#### EXERCISE OBJECTIVE
Every line that holds the word "HEIGHT" needs to be copied from the data below.

===== EXTRACTED INFORMATION =====

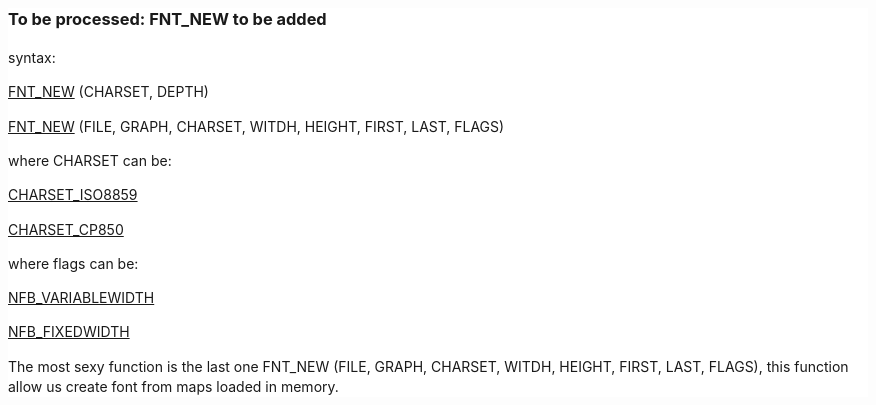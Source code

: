 ### To be processed: FNT\_NEW to be added

syntax:

[FNT\_NEW](FNT_NEW "wikilink") (CHARSET, DEPTH)

[FNT\_NEW](FNT_NEW "wikilink") (FILE, GRAPH, CHARSET, WITDH, HEIGHT,
FIRST, LAST, FLAGS)

where CHARSET can be:

[CHARSET\_ISO8859](CHARSET_ISO8859 "wikilink")

[CHARSET\_CP850](CHARSET_CP850 "wikilink")

where flags can be:

[NFB\_VARIABLEWIDTH](NFB_VARIABLEWIDTH "wikilink")

[NFB\_FIXEDWIDTH](NFB_FIXEDWIDTH "wikilink")

The most sexy function is the last one FNT\_NEW (FILE, GRAPH, CHARSET,
WITDH, HEIGHT, FIRST, LAST, FLAGS), this function allow us create font
from maps loaded in memory.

=====

#### RESULT OF THE TASK
[FNT\_NEW](FNT_NEW "wikilink") (FILE, GRAPH, CHARSET, WITDH, HEIGHT,
WITDH, HEIGHT, FIRST, LAST, FLAGS), this function allow us create font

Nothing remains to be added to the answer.